EXERCISE INSTRUCTIONS: Return the number of lines below with "nome" in them, and nothing else.

(Beginning of DATA)

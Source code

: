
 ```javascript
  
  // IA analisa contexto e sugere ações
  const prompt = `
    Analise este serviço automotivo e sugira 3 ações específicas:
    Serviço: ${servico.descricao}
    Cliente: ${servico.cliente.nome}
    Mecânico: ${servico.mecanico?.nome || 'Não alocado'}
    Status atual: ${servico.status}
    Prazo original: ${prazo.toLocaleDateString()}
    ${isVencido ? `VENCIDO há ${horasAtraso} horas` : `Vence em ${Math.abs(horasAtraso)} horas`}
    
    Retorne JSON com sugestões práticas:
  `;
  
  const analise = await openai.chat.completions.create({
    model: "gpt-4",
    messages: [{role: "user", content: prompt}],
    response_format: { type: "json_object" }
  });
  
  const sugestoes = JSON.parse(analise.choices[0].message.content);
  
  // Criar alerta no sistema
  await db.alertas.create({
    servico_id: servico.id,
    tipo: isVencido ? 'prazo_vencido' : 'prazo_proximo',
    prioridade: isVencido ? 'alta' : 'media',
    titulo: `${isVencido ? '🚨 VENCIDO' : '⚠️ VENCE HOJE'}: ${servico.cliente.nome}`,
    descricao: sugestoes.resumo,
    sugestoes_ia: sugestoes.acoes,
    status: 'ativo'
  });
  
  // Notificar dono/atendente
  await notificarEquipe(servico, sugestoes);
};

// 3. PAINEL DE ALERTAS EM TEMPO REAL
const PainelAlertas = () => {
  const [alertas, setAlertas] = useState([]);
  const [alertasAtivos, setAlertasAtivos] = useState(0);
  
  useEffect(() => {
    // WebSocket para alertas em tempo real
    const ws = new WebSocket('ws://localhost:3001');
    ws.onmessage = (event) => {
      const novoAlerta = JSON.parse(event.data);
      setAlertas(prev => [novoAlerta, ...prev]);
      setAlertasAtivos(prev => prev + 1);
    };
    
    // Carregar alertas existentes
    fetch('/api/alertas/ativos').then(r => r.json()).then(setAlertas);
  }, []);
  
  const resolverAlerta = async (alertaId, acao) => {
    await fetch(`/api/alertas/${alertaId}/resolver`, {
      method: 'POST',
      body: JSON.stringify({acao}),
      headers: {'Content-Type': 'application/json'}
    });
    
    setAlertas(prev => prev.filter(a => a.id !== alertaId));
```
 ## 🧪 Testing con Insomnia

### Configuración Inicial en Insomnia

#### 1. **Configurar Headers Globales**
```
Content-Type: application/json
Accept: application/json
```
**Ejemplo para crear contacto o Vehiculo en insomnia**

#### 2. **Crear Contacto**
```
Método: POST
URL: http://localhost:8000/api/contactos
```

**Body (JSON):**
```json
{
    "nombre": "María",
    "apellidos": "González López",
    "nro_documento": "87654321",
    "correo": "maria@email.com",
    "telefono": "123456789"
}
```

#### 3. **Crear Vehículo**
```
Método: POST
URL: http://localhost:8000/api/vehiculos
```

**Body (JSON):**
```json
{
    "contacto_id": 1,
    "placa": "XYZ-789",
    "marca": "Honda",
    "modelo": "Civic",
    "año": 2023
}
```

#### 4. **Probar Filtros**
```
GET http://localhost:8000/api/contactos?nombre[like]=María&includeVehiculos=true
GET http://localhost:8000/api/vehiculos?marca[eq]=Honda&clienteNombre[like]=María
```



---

(End of DATA)

THE ANSWER: 3